For real usage for IEnumerables, I'd suggest to not reimplement the wheel and use David Arno's library mentioned in this answer.

If you want a solution that is fully integrated with the C# language features, use Evk's answer, which hides some of the implementation detail. If you don't care about that, you can use either of the answers.
To my knowledge there is not. However, it is not very hard to make something similar.
What about an extension method like this:
public static class EX
{
public static void Deconstruct<T>(this T[] items, out T t0)
{
t0 = items.Length > 0 ? items[0] : default(T);
}
public static void Deconstruct<T>(this T[] items, out T t0, out T t1)
{
t0 = items.Length > 0 ? items[0] : default(T);
t1 = items.Length > 1 ? items[1] : default(T);
}
}
And you can use it like so:
int[] items = { 1, 2 };
items.Deconstruct(out int t0);
The drawback is that you need an extension method per number of items to return. So if you have more than a few variables to return, this method might not be very useful.
Note that I left out checking the length, and related stuff, but you understand what needs to be done I guess.
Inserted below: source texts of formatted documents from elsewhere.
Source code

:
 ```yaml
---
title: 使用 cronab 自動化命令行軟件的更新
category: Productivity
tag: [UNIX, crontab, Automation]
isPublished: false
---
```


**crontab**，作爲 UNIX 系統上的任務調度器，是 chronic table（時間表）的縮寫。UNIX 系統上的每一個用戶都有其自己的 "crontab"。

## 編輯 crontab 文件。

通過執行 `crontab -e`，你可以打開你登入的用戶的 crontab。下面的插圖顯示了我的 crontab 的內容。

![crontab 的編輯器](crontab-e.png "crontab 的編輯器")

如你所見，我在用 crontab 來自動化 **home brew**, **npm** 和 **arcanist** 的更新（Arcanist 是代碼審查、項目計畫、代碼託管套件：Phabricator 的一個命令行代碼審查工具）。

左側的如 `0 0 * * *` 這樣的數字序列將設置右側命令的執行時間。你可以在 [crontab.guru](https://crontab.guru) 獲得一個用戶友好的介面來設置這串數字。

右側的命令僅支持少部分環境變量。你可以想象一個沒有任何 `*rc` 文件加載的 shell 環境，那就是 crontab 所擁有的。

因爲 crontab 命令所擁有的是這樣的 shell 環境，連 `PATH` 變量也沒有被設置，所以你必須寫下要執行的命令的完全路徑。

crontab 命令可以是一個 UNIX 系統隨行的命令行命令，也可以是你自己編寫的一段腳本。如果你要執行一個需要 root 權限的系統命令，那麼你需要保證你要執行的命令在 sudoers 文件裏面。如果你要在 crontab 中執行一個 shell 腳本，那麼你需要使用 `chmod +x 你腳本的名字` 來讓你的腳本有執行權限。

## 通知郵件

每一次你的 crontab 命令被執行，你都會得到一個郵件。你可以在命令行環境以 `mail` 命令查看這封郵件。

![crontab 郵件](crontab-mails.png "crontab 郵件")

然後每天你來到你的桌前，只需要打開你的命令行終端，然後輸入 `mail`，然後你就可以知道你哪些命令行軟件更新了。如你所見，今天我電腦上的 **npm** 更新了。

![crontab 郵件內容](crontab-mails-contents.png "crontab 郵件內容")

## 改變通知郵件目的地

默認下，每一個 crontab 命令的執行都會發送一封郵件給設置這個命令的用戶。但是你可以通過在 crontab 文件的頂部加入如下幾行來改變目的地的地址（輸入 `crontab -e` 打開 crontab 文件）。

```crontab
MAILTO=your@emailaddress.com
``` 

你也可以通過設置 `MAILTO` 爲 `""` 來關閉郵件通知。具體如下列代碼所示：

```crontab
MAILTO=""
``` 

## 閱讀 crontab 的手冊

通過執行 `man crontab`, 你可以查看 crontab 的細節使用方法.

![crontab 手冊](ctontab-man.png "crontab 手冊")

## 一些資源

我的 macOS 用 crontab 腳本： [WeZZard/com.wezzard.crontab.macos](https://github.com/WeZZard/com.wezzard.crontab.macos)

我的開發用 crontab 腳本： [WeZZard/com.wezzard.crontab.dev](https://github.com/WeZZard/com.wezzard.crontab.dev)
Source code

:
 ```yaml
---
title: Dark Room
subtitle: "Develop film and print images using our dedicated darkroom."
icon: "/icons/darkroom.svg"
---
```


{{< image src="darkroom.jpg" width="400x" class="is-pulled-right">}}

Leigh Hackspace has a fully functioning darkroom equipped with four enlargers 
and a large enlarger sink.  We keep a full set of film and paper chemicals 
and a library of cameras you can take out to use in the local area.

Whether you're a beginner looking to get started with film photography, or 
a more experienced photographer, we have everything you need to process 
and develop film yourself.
What you are describing is generally known in functional languages as "cons", which often takes the form:
let head :: tail = someCollection
I did propose this be added to C#, but it didn't receive very favourable feedback. So I wrote my own, which you can use via the Succinc<T> nuget package.
It uses deconstruction to achieve that splitting of the head and tail of any IEnumerable<T>. Deconstructs can be nested, so you can use it to extract multiple elements in one go:
var (a, (b, rest)) = someArray;
This potentially could provide the functionality you are after.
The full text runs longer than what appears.